Task item >> What lines of the data below hold "hipótesis"? Show them.

··········

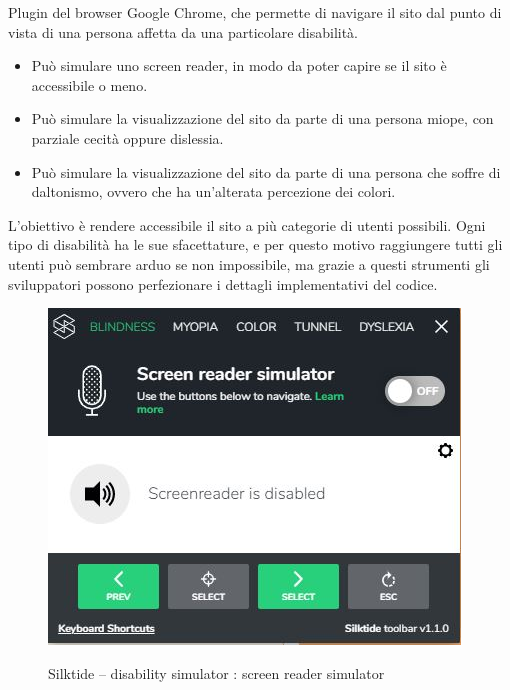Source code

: Plugin del browser Google Chrome, che permette di navigare il sito dal punto di vista di una persona affetta da una particolare disabilità.\\
\begin{itemize}
	\item Può simulare uno screen reader, in modo da poter capire se il sito è accessibile o meno.
	\item Può simulare la visualizzazione del sito da parte di una persona miope, con parziale cecità oppure dislessia.
	\item Può simulare la visualizzazione del sito da parte di una persona che soffre di daltonismo, ovvero che ha un'alterata percezione dei colori.
\end{itemize}
L'obiettivo è rendere accessibile il sito a più categorie di utenti possibili. Ogni tipo di disabilità ha le sue sfacettature, e per questo motivo 
raggiungere tutti gli utenti può sembrare arduo se non impossibile, ma grazie a questi strumenti gli sviluppatori possono perfezionare i dettagli
implementativi del codice.
\begin{figure}[!h]
	\centering
	\includegraphics[width=0.7\linewidth]{sezioni/FaseTest/Immagini/screen_reader_simulator.JPG}\\
	\caption{Silktide – disability simulator : screen reader simulator}
	\label{Fig:silktide}
\end{figure} 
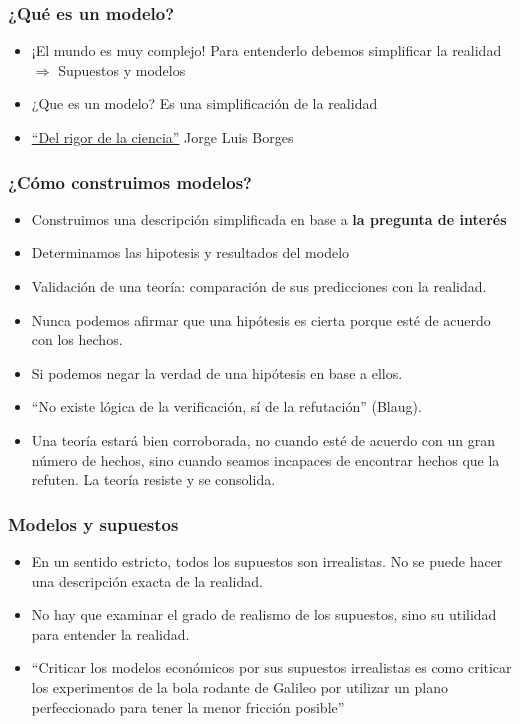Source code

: \documentclass{beamer}
\begin{document}
\begin{frame}
\frametitle{¿Qué es un modelo?}
\begin{itemize}
    \item ¡El mundo es muy complejo! Para entenderlo debemos simplificar la realidad \vspace{2mm} \\ $\Rightarrow$
    Supuestos y modelos \vspace{2mm}
    \item ¿Que es un modelo? Es una simplificación de la realidad \vspace{2mm}
    \item  \href{https://www.youtube.com/watch?v=zwDA3GmcwJU}{``Del rigor de la ciencia''} 
    Jorge Luis Borges
\end{itemize}
\end{frame}

\begin{frame}
\frametitle{¿Cómo construimos modelos?}
\begin{itemize}
\item Construimos una descripción simplificada en base a \textbf{la pregunta de interés}
\item Determinamos las hipotesis y resultados del modelo 
\item Validación de una teoría: comparación de sus predicciones con la realidad.
\item Nunca podemos afirmar que una hipótesis es cierta porque esté de acuerdo con los hechos.
\item Si podemos negar la verdad de una hipótesis en base a ellos.
\item “No existe lógica de la verificación, sí de la refutación” (Blaug).
\item Una teoría estará bien corroborada, no cuando esté de acuerdo con un gran número de hechos, sino cuando seamos incapaces de encontrar hechos que la refuten. La teoría resiste y se consolida.
\end{itemize} 
\end{frame}

\begin{frame}
\frametitle{Modelos y supuestos}
\begin{itemize}
    \item En un sentido estricto, todos los supuestos son irrealistas. No se puede hacer una descripción exacta de la realidad. \vspace{2mm}
    \item No hay que examinar el grado de realismo de los supuestos, sino su utilidad para entender la realidad. \vspace{2mm}
    \item “Criticar los modelos económicos por sus supuestos irrealistas es como criticar los experimentos de la bola rodante de Galileo por utilizar un plano perfeccionado para tener la menor fricción posible”
\end{itemize}
\end{frame}
\end{document}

··········

Task output >>
\item Nunca podemos afirmar que una hipótesis es cierta porque esté de acuerdo con los hechos.
\item Si podemos negar la verdad de una hipótesis en base a ellos.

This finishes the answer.